See this information may help you.

   CAR T CELL target CD19, a B cell–specific protein.Adoptive T cell transfer therapy typically is done after standard treatment for lymphoma or leukemia cancer. 

Traditional method of making CARs is to use viral transfection to modify the T cells’ antigen receptors. After the antigen receptors are modified, the chimeric T cells are cultured with antigen-presenting cells that express CD19. These antigen-presenting cells stimulate the transformed T cells and cause them to proliferate.

CAR-T cells can be designed  for each type of cancer  antigens. 

Just yesterday, I attended a very interesting talk by Michel Sadelain on that fascinating topic. Maybe you check some of his recent reviews, several groups appear to have estonishing success rates on CD19 bearing B-cell malignancies. Future approaches may help to treat many solid tumors on any  cancer neoantigen or new combinations of normal antigens on tumor cells.

http://cancerdiscovery.aacrjournals.org/content/early/2015/10/30/2159-8290.CD-15-0583.abstract

CAR T-cell therapy  has succeed   for B-cell acute lymphoblastic leukemia (B-ALL).

Great responses so far and for an overview of CAR's structure/generations, CAR-T's manufacturing/administration and tumor cell killing mechanism, next-generation CARs and landmark developments in cancer immunotherapy including of that of B cell malignancies, you may review Novus' Chimeric Antigen Receptor (CAR)-T Cell in Immunotherapy wall poster at https://www.novusbio.com/support/car-t-cell-immunotherapy-poster

Major advances and results of CAR-T cell therapy have been obtained so far in B-cell malignancies, mostly applying anti-CD19 (pan-B cell surface marker) CAR-T cells in pre-B/B-ALL and B-cell NHL. Moreover, anti-BCMA CARs have been applied with considerable success in phase I/II studies in multiple myeloma (MM), since the CD19 pan-B cell antigen is lost at the normal plasma cell stage of B-cell differentiation and in most abnormal myeloma plasma cells. In contrast, BCMA (B-cell maturation antigen) is a member of the tumor necrosis factor superfamily of proteins that is primarily expressed by malignant and normal plasma cells and some mature B cells, making it a potential target for multiple myeloma. Until today, despite the fact that CAR-T cells in the above lymphoid malignancies are not tumor (leukemia/lymphoma/myeloma) specific, but rather lineage specific, they induce on-target, off-tumor specific effects, such as, B-cell depletion with resultant normal Ig production deficiency, that can be easily controlled by monthly infusions of IVIG as replacement therapy.

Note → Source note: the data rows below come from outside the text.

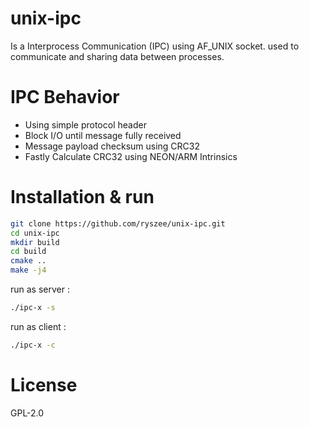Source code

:# unix-ipc
Is a Interprocess Communication (IPC) using AF_UNIX socket. used to communicate and sharing data between processes.

# IPC Behavior
- Using simple protocol header
- Block I/O until message fully received
- Message payload checksum using CRC32
- Fastly Calculate CRC32 using NEON/ARM Intrinsics


# Installation & run
```sh
git clone https://github.com/ryszee/unix-ipc.git
cd unix-ipc
mkdir build
cd build
cmake ..
make -j4 
```
run as server :
```sh
./ipc-x -s
```
run as client :
```sh
./ipc-x -c
```

# License
GPL-2.0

In solid tumors there are currently trials [currently over 270 CAR T cell trials registered at the U.S. National Library of Medicine (ClinicalTrials.gov)], mostly phase I/II, of CAR-T cells, such as against EGFRvIII in recurrent Glioblastoma/Sarcoma, CD171 and GD2 in neuroblastoma, ErbB in head & neck cancer (intra-tumoral), FAP (fibroblast activation protein alpha) in malignant pleural mesothelioma (MPM), GPC-3 (glypican-3) in pediatric solid tumors and hepatocellular carcinoma, HER2 intra-cerebral in relapsed/refractory (r/r) pediatric CNS tumors/sarcoma/glioblastoma, IL13Rα2 in glioblastoma & r/r brain neoplasms, Mesothelin in breast/cervical/pancreatic/ovarian/lung cancer & MPM, MUC-16 ectodomain in recurrent ovarian/primary peritoneal/fallopian tube carcinomas (systemically and intraperitoneally), PSCA in prostate and pancreatic cancer and ROR1 (a tyrosine kinase orphan receptor expressed on cancer stem cells) in triple negative breast cancer & NSCLC.

Another important issue is that while on-target, off-tumor toxicities of CD19 and BCMA specific CARs, in the form of B cell and plasma cell aplasia, are usually manageable in patients with hematological malignancies, in contrast, on-target, off-tumor toxicities of CARs for solid cancers can lead to fatal outcomes (Morgan RA, et al. Mol Ther 2010; 18: 843–51). Potential reasons for this may include overlapping antigen expression on epithelial tissues, which most solid tumors originate from. The problem is that tumor and normal tissue are not targeted by an antibody as in MoAb therapy, where antigen expression differs quantitatively in favor of the tumor cells, but are rather targeted by a "living drug", that is to say, by T cells that have memory, can multiply and expand exponentially and attack even normal cells with low antigen expression and antigen density on their surfaces.